- Google-owned maps app Waze will now allow small businesses to buy advertising.
- Users will start seeing branded pins, paid search results and pop ups when their car is stopped.
- Businesses can buy ads for as little as $2 per day.
You're using the mapping app Waze to avoid traffic on your way to work when, at a stoplight, an ad for a tea shop pops up on screen, beckoning you with a 20 percent off deal.
That's the kind of scenario that Waze exec Matt Phillips says users will experience through the company's new Local ads, which launch publicly on Wednesday. Phillips likens the ads to a new type of digital billboard that will allow small and medium-size businesses to raise awareness and draw people inside.
Kung Fu Tea, which participated in Waze's pilot program, said that in three months, more than 5,500 drivers navigated to one of its 16 locations through its ads.
Google bought Waze for roughly $1 billion in 2013, and has offered advertisements to big brands like Dunkin' Donuts for several years, but the minimum price for those products is a whopping $850 per day. The new ones will cost as little as $2 per day.
"Our target market is truly local businesses — any business that has a store sign in front," Phillips said. "We've tested with restaurants and hardware stores, shoppings malls and movie theaters."
Phillips says that in the year of Local ads beta testing, Waze hasn't had reports of annoyed users. It serves only ads based on proximity to a businesses versus on a users' past location history.

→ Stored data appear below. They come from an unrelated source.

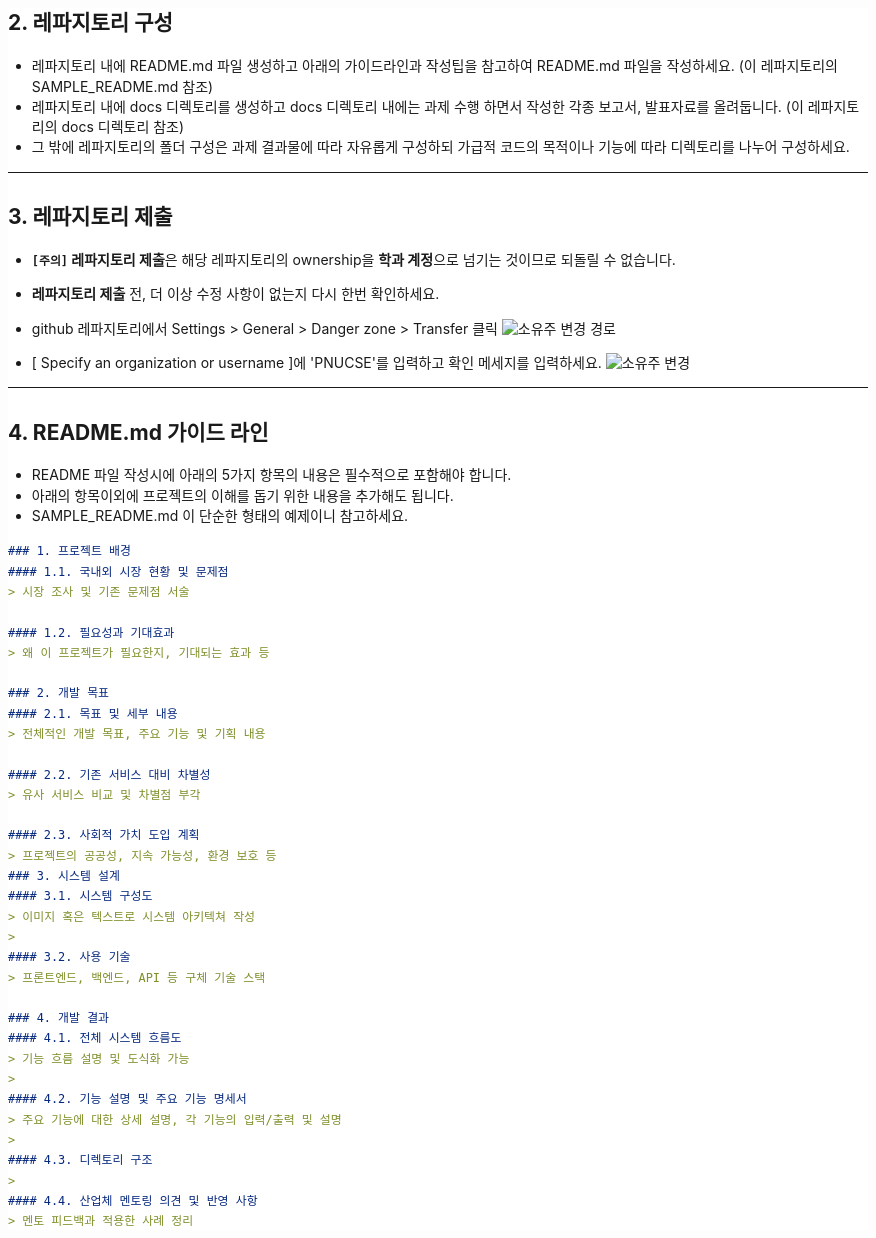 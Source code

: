 
## 2. 레파지토리 구성
- 레파지토리 내에 README.md 파일 생성하고 아래의 가이드라인과 작성팁을 참고하여 README.md 파일을 작성하세요. (이 레파지토리의 SAMPLE_README.md 참조)
- 레파지토리 내에 docs 디렉토리를 생성하고 docs 디렉토리 내에는 과제 수행 하면서 작성한 각종 보고서, 발표자료를 올려둡니다. (이 레파지토리의 docs 디렉토리 참조)
- 그 밖에 레파지토리의 폴더 구성은 과제 결과물에 따라 자유롭게 구성하되 가급적 코드의 목적이나 기능에 따라 디렉토리를 나누어 구성하세요.

---

## 3. 레파지토리 제출 

- **`[주의]` 레파지토리 제출**은 해당 레파지토리의 ownership을 **학과 계정**으로 넘기는 것이므로 되돌릴 수 없습니다.
- **레파지토리 제출** 전, 더 이상 수정 사항이 없는지 다시 한번 확인하세요.
- github 레파지토리에서 Settings > General > Danger zone > Transfer 클릭
  <img src="https://github.com/user-attachments/assets/cb2361d4-e07e-4b5d-9116-aa80dddd8a8b" alt="소유주 변경 경로" width="500" />
  
- [ Specify an organization or username ]에 'PNUCSE'를 입력하고 확인 메세지를 입력하세요.
  <img src="https://github.com/user-attachments/assets/7c63955d-dcfe-4ac3-bdb6-7d2620575f3a" alt="소유주 변경" width="400" />

---

## 4. README.md 가이드 라인
- README 파일 작성시에 아래의 5가지 항목의 내용은 필수적으로 포함해야 합니다.
- 아래의 항목이외에 프로젝트의 이해를 돕기 위한 내용을 추가해도 됩니다.
- SAMPLE_README.md 이 단순한 형태의 예제이니 참고하세요.

```markdown
### 1. 프로젝트 배경
#### 1.1. 국내외 시장 현황 및 문제점
> 시장 조사 및 기존 문제점 서술

#### 1.2. 필요성과 기대효과
> 왜 이 프로젝트가 필요한지, 기대되는 효과 등

### 2. 개발 목표
#### 2.1. 목표 및 세부 내용
> 전체적인 개발 목표, 주요 기능 및 기획 내용

#### 2.2. 기존 서비스 대비 차별성 
> 유사 서비스 비교 및 차별점 부각

#### 2.3. 사회적 가치 도입 계획 
> 프로젝트의 공공성, 지속 가능성, 환경 보호 등
### 3. 시스템 설계
#### 3.1. 시스템 구성도
> 이미지 혹은 텍스트로 시스템 아키텍쳐 작성
>
#### 3.2. 사용 기술
> 프론트엔드, 백엔드, API 등 구체 기술 스택

### 4. 개발 결과
#### 4.1. 전체 시스템 흐름도
> 기능 흐름 설명 및 도식화 가능
>
#### 4.2. 기능 설명 및 주요 기능 명세서
> 주요 기능에 대한 상세 설명, 각 기능의 입력/출력 및 설명
>
#### 4.3. 디렉토리 구조
>
#### 4.4. 산업체 멘토링 의견 및 반영 사항
> 멘토 피드백과 적용한 사례 정리

```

The three types of Local ads are "takeover ads" which will appear on the top third of a user's screen when they are stopped for at least three seconds, branded pins, which will show up along a user's route, and promoted search ads, which will appear when a user is searching for something through the app.
Advertisers will be charged on a cost-per-thousand impressions basis.
Phillips said that although Waze shares accident and traffic information with Google Maps, his team is completely separate from Google's Maps ads team.
Google Maps launched its own "promoted pins" in 2016, but, anecdotally, they haven't had much traction. Morgan Stanley analyst Brian Nowak has called Maps the "most under-monetized" asset he covers.
Compared with Maps, Waze's user base is tiny: It currently has 100 million monthly active users versus the more than 1 billion that Maps hit in 2014.